Among the records below, find each line containing the word "agree" and copy it.
**********
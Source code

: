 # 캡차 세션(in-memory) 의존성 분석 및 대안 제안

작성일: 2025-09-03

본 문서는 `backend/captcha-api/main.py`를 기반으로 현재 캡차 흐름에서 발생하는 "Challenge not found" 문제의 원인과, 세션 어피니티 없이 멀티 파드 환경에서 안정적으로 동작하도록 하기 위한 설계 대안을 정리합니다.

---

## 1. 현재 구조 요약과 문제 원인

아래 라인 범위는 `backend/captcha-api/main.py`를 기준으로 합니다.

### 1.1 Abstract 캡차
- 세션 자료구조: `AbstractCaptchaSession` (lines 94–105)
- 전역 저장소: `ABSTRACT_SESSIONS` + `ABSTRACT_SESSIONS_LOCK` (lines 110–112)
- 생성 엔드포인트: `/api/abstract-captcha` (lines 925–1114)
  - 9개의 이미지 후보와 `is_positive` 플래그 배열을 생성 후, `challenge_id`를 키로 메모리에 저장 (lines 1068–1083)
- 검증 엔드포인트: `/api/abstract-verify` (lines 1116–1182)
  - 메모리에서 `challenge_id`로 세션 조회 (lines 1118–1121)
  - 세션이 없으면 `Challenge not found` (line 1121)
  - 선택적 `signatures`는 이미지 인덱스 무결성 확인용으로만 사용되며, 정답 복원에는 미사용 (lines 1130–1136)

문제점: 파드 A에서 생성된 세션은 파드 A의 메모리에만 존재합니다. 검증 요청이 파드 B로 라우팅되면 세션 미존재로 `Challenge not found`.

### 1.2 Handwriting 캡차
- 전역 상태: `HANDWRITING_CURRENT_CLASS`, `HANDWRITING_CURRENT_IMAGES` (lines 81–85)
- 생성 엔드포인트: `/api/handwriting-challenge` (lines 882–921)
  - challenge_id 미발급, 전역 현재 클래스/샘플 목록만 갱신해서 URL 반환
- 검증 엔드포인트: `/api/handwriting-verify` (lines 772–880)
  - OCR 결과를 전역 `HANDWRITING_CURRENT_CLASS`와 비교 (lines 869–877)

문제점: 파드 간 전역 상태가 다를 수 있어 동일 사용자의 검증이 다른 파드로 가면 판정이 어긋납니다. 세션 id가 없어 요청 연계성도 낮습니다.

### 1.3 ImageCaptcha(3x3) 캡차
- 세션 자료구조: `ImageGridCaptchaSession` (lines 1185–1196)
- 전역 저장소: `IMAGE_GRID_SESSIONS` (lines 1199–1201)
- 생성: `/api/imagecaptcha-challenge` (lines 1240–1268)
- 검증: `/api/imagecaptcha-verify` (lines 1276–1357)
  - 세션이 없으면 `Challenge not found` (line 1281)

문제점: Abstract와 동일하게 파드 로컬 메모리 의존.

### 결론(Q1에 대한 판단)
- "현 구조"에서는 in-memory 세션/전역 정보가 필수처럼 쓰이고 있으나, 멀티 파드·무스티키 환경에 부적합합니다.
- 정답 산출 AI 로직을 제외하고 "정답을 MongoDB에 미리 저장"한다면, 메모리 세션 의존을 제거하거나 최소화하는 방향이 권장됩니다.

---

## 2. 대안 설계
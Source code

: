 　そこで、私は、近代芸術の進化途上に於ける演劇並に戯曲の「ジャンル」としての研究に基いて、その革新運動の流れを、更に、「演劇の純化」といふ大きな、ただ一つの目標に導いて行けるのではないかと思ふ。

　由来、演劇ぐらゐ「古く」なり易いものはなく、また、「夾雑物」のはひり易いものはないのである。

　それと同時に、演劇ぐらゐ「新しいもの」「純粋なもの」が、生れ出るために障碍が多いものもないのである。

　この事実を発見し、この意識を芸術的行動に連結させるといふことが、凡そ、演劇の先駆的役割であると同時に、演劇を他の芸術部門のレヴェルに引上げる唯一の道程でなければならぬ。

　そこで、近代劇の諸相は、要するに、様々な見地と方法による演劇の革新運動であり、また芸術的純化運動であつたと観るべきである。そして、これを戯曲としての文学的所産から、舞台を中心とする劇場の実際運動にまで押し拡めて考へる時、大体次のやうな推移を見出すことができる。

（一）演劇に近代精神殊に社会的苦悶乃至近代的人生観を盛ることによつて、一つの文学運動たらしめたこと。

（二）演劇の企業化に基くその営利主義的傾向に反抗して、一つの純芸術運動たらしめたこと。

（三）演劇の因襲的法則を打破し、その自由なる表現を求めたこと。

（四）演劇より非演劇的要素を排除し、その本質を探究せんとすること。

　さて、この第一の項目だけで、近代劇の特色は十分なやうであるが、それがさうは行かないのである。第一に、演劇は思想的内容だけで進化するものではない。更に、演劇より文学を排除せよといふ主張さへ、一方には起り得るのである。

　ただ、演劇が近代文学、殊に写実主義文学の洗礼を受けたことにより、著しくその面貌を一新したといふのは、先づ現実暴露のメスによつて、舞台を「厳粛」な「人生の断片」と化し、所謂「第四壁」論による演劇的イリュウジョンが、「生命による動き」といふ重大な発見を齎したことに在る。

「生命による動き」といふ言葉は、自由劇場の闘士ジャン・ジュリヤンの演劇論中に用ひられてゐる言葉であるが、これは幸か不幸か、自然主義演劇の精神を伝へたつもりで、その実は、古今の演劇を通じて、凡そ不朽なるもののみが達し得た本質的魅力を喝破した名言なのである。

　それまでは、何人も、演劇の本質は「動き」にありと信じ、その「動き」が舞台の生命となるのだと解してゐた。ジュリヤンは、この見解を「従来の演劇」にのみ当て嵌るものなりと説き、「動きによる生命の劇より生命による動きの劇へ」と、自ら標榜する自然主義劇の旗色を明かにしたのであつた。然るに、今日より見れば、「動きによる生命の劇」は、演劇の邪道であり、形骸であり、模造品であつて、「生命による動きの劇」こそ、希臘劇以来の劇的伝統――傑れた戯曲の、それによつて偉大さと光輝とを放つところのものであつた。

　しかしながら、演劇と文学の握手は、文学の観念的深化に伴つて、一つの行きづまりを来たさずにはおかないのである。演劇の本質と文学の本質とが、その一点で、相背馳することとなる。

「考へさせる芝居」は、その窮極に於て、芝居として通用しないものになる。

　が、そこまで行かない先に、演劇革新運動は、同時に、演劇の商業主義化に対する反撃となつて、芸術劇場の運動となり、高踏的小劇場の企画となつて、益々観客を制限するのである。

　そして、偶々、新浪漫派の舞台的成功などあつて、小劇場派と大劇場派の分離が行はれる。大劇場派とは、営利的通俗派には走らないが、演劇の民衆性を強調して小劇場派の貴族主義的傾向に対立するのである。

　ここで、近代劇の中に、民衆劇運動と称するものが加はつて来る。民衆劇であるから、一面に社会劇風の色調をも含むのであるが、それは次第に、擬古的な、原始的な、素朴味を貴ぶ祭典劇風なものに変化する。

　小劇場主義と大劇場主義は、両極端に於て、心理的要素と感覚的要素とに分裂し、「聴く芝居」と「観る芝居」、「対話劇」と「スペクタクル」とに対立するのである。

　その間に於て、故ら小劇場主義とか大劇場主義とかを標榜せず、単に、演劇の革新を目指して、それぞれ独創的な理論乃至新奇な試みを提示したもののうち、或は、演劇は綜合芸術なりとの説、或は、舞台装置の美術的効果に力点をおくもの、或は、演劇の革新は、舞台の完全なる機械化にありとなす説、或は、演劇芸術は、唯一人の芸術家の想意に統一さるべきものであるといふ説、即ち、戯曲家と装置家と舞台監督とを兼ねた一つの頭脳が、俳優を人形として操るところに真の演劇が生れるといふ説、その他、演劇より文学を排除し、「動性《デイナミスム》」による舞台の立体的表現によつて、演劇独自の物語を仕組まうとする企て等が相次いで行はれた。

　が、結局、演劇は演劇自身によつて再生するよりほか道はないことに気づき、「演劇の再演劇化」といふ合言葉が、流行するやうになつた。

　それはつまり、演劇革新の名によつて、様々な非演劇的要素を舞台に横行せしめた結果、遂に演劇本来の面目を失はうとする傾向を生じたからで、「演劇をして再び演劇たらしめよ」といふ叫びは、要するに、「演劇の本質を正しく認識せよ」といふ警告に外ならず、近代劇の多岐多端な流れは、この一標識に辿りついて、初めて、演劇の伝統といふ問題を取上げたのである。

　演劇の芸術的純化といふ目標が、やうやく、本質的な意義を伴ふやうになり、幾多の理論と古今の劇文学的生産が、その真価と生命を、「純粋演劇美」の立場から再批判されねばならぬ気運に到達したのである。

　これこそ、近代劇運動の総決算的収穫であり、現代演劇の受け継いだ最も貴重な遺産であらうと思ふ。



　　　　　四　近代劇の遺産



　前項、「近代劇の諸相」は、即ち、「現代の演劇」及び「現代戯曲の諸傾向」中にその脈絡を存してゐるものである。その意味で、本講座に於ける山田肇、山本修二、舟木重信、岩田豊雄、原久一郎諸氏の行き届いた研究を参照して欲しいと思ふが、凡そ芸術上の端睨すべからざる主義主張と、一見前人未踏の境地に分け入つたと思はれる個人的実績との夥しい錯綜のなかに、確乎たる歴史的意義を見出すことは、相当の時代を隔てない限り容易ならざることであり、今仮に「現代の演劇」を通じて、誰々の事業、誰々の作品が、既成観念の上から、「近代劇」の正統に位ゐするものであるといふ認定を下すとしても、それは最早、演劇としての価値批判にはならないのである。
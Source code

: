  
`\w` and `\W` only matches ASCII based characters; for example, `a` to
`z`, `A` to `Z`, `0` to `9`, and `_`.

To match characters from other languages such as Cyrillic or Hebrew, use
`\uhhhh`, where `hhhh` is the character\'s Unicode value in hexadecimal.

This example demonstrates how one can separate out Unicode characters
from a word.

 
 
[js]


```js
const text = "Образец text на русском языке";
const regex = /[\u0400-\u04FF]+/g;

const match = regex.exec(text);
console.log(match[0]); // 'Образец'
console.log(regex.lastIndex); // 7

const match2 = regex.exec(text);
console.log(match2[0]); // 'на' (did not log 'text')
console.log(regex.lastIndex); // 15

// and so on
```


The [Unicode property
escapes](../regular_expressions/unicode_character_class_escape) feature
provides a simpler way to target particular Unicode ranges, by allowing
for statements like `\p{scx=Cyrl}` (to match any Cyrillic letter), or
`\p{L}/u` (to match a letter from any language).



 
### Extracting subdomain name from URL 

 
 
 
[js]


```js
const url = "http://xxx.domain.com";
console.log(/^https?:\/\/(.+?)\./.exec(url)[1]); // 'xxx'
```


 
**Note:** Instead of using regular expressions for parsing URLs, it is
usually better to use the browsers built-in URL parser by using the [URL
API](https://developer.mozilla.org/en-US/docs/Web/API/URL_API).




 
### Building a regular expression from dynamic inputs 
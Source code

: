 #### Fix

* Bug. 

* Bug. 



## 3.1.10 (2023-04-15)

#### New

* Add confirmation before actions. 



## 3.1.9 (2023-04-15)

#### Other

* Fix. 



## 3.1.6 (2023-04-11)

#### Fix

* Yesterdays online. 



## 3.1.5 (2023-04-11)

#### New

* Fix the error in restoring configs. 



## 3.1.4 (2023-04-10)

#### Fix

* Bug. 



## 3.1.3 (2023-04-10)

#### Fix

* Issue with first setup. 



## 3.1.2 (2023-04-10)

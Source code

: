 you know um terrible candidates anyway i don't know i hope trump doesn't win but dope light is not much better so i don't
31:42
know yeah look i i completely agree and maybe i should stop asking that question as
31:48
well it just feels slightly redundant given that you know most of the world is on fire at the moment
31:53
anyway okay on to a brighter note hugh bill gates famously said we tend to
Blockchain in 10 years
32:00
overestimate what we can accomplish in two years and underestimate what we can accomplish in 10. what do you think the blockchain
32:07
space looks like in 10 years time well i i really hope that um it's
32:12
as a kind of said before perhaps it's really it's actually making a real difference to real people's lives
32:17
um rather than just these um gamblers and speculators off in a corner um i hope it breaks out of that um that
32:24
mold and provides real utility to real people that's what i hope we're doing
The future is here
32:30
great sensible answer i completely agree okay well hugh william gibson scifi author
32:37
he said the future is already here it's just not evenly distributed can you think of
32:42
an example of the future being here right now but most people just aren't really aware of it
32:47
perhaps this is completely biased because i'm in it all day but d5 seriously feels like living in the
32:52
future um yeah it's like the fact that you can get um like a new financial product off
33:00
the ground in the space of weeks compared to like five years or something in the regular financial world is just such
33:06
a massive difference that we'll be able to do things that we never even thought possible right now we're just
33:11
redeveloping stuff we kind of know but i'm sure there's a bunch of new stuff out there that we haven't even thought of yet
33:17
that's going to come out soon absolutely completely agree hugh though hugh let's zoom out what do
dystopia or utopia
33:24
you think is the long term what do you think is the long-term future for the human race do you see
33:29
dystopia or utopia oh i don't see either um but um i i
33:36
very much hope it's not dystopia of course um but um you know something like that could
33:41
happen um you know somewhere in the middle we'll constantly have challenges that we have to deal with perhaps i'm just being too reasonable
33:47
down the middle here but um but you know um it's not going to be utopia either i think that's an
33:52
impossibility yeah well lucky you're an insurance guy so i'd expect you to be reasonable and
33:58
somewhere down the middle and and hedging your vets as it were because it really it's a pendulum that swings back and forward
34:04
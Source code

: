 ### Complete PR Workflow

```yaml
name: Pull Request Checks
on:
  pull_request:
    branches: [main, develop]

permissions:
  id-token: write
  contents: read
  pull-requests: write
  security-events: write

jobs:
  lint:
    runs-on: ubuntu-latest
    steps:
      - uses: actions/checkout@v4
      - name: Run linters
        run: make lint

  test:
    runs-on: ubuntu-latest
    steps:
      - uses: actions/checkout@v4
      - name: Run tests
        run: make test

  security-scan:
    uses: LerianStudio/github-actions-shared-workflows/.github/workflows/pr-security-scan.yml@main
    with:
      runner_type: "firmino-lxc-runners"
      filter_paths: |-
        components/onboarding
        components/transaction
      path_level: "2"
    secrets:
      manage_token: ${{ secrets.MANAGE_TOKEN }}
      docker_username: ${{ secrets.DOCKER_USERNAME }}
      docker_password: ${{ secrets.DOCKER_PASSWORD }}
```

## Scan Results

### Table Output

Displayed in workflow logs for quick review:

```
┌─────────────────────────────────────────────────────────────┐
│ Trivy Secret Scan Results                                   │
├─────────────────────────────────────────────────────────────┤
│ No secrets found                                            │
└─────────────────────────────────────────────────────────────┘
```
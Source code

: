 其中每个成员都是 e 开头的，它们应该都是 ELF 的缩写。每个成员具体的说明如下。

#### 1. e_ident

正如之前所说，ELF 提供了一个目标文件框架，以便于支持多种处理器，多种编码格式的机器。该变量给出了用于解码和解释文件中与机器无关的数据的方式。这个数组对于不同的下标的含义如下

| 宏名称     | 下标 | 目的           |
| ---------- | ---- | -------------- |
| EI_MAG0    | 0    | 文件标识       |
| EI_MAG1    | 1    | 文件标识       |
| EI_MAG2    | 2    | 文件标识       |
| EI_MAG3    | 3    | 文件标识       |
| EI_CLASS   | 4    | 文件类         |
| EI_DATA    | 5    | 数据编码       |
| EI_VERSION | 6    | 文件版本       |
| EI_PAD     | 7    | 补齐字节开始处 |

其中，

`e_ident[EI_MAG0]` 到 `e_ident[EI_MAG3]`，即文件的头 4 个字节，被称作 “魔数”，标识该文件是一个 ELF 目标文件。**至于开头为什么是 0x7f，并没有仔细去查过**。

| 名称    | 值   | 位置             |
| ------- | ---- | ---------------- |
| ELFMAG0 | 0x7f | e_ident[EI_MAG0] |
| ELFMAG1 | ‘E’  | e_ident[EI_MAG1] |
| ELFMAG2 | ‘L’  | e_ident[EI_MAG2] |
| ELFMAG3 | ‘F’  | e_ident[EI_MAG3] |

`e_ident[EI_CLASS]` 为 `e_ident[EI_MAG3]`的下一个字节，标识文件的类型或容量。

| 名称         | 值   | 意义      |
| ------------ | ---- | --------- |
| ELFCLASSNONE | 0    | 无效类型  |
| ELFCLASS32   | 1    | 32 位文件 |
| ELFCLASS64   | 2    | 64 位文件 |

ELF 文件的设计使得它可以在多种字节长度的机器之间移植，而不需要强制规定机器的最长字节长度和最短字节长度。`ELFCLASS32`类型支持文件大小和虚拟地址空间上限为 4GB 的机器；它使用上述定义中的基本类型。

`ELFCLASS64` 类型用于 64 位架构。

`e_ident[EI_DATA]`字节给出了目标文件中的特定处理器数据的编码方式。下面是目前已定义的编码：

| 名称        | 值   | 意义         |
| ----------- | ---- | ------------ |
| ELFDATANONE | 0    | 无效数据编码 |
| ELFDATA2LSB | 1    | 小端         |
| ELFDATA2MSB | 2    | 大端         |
**********
_Output:_
know yeah look i i completely agree and maybe i should stop asking that question as
great sensible answer i completely agree okay well hugh william gibson scifi author
that's going to come out soon absolutely completely agree hugh though hugh let's zoom out what do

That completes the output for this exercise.